• [What you are asked to do] Write out all the entries below without any change.

(Data excerpts)

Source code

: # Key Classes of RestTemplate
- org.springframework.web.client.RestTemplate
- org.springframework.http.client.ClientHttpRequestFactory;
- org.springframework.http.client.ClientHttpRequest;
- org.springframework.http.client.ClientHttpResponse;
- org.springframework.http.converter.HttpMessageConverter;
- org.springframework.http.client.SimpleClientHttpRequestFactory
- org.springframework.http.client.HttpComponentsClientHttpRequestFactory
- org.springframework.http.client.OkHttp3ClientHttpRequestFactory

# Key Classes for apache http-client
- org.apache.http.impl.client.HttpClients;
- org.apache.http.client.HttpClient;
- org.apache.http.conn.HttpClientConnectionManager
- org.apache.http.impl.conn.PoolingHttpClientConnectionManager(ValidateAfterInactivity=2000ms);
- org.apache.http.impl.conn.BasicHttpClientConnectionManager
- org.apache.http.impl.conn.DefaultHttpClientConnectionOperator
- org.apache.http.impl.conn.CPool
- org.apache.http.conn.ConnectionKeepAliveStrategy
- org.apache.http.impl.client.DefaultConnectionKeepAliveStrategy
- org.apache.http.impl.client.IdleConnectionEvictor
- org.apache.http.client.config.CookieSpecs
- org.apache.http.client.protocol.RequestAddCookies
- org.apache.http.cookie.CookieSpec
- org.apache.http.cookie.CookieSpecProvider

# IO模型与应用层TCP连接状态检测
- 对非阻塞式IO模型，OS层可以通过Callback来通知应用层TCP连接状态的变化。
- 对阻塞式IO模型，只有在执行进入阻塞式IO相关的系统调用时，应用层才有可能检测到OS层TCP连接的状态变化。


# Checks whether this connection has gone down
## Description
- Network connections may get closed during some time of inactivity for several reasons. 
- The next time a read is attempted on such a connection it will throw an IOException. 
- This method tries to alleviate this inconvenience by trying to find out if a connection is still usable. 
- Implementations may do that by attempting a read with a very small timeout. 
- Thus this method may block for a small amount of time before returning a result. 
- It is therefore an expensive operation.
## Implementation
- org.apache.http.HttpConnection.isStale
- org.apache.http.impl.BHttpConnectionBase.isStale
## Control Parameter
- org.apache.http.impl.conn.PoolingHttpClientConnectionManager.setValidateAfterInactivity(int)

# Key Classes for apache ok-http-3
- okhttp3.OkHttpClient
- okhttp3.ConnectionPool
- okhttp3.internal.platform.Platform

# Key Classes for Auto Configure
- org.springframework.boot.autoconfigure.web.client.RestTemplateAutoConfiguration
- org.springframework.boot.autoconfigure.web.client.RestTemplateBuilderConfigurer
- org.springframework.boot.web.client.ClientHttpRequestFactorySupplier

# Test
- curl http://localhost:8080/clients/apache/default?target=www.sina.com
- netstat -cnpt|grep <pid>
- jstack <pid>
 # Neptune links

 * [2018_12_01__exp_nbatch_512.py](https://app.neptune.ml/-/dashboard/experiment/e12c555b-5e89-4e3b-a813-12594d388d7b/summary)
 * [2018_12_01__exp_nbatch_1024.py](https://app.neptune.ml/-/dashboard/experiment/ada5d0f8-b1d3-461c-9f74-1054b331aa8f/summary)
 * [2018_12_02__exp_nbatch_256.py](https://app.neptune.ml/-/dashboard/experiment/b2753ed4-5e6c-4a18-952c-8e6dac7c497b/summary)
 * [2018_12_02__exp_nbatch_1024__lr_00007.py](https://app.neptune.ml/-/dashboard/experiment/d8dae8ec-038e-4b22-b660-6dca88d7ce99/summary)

• [Result for this task]
Source code

: # Key Classes of RestTemplate
- org.springframework.web.client.RestTemplate
- org.springframework.http.client.ClientHttpRequestFactory;
- org.springframework.http.client.ClientHttpRequest;
- org.springframework.http.client.ClientHttpResponse;
- org.springframework.http.converter.HttpMessageConverter;
- org.springframework.http.client.SimpleClientHttpRequestFactory
- org.springframework.http.client.HttpComponentsClientHttpRequestFactory
- org.springframework.http.client.OkHttp3ClientHttpRequestFactory

# Key Classes for apache http-client
- org.apache.http.impl.client.HttpClients;
- org.apache.http.client.HttpClient;
- org.apache.http.conn.HttpClientConnectionManager
- org.apache.http.impl.conn.PoolingHttpClientConnectionManager(ValidateAfterInactivity=2000ms);
- org.apache.http.impl.conn.BasicHttpClientConnectionManager
- org.apache.http.impl.conn.DefaultHttpClientConnectionOperator
- org.apache.http.impl.conn.CPool
- org.apache.http.conn.ConnectionKeepAliveStrategy
- org.apache.http.impl.client.DefaultConnectionKeepAliveStrategy
- org.apache.http.impl.client.IdleConnectionEvictor
- org.apache.http.client.config.CookieSpecs
- org.apache.http.client.protocol.RequestAddCookies
- org.apache.http.cookie.CookieSpec
- org.apache.http.cookie.CookieSpecProvider

# IO模型与应用层TCP连接状态检测
- 对非阻塞式IO模型，OS层可以通过Callback来通知应用层TCP连接状态的变化。
- 对阻塞式IO模型，只有在执行进入阻塞式IO相关的系统调用时，应用层才有可能检测到OS层TCP连接的状态变化。


# Checks whether this connection has gone down
## Description
- Network connections may get closed during some time of inactivity for several reasons. 
- The next time a read is attempted on such a connection it will throw an IOException. 
- This method tries to alleviate this inconvenience by trying to find out if a connection is still usable. 
- Implementations may do that by attempting a read with a very small timeout. 
- Thus this method may block for a small amount of time before returning a result. 
- It is therefore an expensive operation.
## Implementation
- org.apache.http.HttpConnection.isStale
- org.apache.http.impl.BHttpConnectionBase.isStale
## Control Parameter
- org.apache.http.impl.conn.PoolingHttpClientConnectionManager.setValidateAfterInactivity(int)

# Key Classes for apache ok-http-3
- okhttp3.OkHttpClient
- okhttp3.ConnectionPool
- okhttp3.internal.platform.Platform

# Key Classes for Auto Configure
- org.springframework.boot.autoconfigure.web.client.RestTemplateAutoConfiguration
- org.springframework.boot.autoconfigure.web.client.RestTemplateBuilderConfigurer
- org.springframework.boot.web.client.ClientHttpRequestFactorySupplier

# Test
- curl http://localhost:8080/clients/apache/default?target=www.sina.com
- netstat -cnpt|grep <pid>
- jstack <pid>
 # Neptune links

 * [2018_12_01__exp_nbatch_512.py](https://app.neptune.ml/-/dashboard/experiment/e12c555b-5e89-4e3b-a813-12594d388d7b/summary)
 * [2018_12_01__exp_nbatch_1024.py](https://app.neptune.ml/-/dashboard/experiment/ada5d0f8-b1d3-461c-9f74-1054b331aa8f/summary)
 * [2018_12_02__exp_nbatch_256.py](https://app.neptune.ml/-/dashboard/experiment/b2753ed4-5e6c-4a18-952c-8e6dac7c497b/summary)
 * [2018_12_02__exp_nbatch_1024__lr_00007.py](https://app.neptune.ml/-/dashboard/experiment/d8dae8ec-038e-4b22-b660-6dca88d7ce99/summary)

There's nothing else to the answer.